[PROVIDED DATA — start]

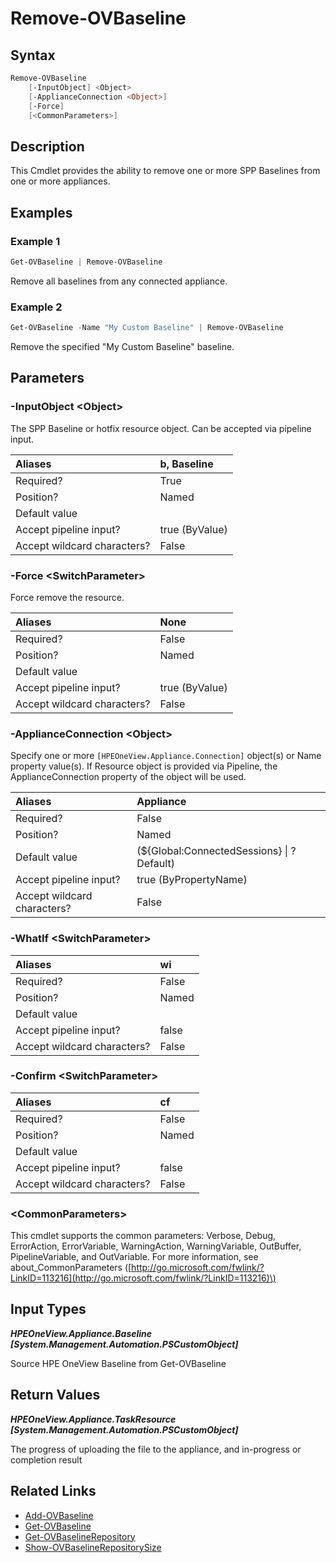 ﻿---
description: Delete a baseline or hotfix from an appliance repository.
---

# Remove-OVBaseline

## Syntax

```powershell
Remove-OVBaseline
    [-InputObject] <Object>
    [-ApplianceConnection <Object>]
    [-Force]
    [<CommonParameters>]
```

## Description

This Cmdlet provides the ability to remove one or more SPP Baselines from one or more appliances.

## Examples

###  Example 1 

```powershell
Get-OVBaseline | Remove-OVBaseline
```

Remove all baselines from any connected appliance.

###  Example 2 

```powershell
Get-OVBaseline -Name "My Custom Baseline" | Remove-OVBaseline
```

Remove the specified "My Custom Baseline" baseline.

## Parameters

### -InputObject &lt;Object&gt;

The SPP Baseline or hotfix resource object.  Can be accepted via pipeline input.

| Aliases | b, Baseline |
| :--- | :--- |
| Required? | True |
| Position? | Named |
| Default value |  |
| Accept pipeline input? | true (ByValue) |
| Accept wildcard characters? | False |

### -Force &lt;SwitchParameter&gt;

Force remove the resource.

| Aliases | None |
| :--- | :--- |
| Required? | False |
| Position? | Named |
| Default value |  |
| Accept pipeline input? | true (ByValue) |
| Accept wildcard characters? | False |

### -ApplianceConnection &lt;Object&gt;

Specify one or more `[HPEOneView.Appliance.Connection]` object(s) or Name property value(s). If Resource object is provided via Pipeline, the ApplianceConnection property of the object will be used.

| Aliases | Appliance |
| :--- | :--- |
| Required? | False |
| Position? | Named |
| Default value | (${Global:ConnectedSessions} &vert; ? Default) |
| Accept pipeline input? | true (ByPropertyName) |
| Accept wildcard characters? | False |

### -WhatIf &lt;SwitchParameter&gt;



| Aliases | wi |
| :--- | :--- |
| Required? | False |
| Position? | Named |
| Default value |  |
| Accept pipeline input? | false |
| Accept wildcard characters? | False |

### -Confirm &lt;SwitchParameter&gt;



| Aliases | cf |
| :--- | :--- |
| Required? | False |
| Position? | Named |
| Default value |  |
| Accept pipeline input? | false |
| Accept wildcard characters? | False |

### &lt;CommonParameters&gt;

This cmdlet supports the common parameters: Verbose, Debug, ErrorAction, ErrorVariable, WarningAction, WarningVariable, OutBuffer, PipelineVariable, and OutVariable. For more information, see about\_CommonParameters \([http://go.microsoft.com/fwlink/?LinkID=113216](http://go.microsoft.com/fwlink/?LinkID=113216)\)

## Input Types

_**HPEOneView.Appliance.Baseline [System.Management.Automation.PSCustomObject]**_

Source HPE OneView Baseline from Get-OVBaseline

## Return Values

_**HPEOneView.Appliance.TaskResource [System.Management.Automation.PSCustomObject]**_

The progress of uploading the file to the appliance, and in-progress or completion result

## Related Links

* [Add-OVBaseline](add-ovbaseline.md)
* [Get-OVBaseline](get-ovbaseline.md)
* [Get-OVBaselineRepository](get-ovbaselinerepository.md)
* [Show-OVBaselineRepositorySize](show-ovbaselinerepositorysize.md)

[PROVIDED DATA — finish]
[PROVIDED DATA — start]

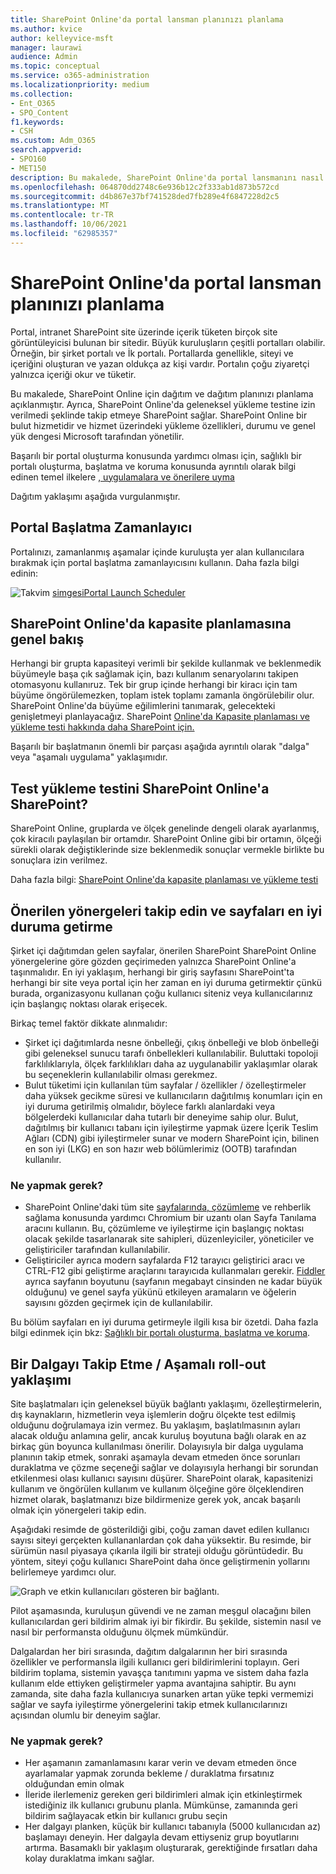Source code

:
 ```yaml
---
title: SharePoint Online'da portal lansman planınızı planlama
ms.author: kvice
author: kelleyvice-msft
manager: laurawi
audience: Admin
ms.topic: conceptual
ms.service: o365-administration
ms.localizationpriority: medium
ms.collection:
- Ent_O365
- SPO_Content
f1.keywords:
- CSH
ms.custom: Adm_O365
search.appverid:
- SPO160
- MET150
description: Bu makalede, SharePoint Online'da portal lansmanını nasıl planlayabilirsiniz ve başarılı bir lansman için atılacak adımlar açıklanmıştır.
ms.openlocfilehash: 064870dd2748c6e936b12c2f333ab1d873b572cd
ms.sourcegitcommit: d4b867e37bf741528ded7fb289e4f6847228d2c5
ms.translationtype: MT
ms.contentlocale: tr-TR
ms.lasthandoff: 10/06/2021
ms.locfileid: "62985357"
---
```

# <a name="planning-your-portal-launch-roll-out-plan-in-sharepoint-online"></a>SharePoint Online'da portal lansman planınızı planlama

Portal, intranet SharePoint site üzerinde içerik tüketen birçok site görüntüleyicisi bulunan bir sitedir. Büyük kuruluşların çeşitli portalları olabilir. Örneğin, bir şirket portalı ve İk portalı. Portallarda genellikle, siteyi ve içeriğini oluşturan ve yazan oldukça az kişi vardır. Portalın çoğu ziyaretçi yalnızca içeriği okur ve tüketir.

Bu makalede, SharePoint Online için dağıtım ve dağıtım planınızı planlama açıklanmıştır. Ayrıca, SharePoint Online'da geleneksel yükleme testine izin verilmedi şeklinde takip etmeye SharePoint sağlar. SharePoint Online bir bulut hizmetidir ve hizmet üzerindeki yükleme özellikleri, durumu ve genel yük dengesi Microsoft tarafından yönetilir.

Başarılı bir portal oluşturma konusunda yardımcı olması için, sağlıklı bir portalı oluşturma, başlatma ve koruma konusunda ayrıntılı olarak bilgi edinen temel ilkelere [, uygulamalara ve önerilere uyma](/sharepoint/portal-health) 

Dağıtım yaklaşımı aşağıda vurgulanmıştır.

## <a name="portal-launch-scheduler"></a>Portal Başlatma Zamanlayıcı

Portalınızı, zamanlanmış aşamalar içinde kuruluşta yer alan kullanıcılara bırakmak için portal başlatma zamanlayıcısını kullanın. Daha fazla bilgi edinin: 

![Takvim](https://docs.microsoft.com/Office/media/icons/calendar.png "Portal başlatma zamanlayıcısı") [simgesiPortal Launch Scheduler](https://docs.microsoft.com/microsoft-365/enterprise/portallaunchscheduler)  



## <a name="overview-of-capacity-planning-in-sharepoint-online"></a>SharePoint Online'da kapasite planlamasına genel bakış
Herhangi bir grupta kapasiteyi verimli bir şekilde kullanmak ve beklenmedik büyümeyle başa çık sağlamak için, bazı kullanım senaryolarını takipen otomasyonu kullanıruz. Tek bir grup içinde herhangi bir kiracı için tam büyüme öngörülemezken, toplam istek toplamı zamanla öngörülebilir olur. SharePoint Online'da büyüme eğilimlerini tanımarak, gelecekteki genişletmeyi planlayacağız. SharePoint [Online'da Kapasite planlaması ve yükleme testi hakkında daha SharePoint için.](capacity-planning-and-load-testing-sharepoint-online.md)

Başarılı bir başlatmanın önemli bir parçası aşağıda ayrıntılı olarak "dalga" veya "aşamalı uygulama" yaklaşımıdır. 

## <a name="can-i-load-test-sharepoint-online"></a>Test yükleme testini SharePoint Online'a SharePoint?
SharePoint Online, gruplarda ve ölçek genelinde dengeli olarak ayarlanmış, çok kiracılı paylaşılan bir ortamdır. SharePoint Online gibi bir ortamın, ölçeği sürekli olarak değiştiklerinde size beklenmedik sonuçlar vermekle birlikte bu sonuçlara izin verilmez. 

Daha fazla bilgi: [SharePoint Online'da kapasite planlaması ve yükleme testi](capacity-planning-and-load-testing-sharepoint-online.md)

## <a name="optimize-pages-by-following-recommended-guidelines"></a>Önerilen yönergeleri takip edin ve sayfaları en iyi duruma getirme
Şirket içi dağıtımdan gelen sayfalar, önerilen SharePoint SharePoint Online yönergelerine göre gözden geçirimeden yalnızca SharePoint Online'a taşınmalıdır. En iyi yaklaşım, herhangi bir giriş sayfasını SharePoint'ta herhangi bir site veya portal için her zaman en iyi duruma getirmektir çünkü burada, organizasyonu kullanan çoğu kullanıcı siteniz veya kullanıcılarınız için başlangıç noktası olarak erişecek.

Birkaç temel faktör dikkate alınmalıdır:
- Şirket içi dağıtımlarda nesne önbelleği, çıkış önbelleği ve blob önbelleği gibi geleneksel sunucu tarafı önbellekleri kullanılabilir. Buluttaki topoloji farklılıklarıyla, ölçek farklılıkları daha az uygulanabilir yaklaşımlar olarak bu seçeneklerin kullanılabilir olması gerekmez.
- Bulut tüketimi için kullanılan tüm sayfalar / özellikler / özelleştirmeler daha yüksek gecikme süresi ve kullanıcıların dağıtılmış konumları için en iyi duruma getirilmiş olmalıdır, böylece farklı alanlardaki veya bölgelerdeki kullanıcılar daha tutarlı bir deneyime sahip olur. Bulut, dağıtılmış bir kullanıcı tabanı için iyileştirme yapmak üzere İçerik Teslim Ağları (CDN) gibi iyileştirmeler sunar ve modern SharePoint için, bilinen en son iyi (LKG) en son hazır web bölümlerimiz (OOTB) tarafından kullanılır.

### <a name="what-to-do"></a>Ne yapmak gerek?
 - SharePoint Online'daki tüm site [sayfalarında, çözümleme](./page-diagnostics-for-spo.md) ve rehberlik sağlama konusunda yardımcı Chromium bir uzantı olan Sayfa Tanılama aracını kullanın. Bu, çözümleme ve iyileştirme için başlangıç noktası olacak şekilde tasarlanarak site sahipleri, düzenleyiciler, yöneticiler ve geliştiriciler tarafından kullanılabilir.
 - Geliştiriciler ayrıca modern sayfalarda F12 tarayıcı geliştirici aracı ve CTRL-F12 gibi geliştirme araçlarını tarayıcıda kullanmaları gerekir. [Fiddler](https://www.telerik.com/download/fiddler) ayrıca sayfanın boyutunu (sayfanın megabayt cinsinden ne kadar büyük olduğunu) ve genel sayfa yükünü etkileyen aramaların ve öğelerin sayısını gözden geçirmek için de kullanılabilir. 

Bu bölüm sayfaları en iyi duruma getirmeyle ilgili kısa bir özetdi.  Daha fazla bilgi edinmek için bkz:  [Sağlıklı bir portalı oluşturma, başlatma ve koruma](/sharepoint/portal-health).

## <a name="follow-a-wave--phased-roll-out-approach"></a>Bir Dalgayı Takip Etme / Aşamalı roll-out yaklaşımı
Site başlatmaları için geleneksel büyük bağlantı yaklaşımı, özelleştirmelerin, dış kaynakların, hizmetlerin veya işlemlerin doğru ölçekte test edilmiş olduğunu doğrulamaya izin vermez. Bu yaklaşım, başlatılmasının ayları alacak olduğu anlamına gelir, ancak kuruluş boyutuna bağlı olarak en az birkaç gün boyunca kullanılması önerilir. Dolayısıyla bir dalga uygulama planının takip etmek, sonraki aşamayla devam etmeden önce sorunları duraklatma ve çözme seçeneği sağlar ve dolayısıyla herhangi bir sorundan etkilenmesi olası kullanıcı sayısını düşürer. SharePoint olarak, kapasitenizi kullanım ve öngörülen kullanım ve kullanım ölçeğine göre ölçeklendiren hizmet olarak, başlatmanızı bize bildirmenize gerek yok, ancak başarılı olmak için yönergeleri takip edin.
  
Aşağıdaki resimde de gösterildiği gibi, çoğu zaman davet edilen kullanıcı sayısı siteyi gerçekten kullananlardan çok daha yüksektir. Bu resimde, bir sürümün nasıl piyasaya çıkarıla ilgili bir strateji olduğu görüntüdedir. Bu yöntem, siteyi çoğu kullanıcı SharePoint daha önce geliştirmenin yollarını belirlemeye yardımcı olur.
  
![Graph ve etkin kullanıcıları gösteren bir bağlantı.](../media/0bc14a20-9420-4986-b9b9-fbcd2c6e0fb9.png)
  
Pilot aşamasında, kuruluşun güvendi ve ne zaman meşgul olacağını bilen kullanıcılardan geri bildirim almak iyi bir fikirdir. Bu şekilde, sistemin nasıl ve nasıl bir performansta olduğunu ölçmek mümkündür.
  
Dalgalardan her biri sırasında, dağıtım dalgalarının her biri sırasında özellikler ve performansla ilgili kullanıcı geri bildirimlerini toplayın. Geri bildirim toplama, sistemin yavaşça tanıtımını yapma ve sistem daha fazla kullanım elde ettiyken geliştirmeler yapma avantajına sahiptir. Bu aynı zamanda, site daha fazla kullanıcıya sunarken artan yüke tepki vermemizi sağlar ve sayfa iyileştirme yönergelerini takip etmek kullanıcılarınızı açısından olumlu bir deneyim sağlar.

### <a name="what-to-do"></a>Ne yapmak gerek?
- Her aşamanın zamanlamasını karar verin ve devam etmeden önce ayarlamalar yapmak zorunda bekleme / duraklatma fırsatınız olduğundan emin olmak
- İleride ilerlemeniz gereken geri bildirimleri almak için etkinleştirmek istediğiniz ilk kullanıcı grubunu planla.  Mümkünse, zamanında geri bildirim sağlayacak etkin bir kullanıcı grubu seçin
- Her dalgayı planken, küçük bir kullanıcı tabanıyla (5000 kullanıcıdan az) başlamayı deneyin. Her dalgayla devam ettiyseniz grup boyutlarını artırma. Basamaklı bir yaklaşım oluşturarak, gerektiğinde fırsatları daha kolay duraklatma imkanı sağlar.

[PROVIDED DATA — finish]

INSTRUCTIONS FOR THE TASK ::
From the data above, copy each line that holds "etkin".

EXERCISE RESPONSE ::
![Graph ve etkin kullanıcıları gösteren bir bağlantı.](../media/0bc14a20-9420-4986-b9b9-fbcd2c6e0fb9.png)
- İleride ilerlemeniz gereken geri bildirimleri almak için etkinleştirmek istediğiniz ilk kullanıcı grubunu planla.  Mümkünse, zamanında geri bildirim sağlayacak etkin bir kullanıcı grubu seçin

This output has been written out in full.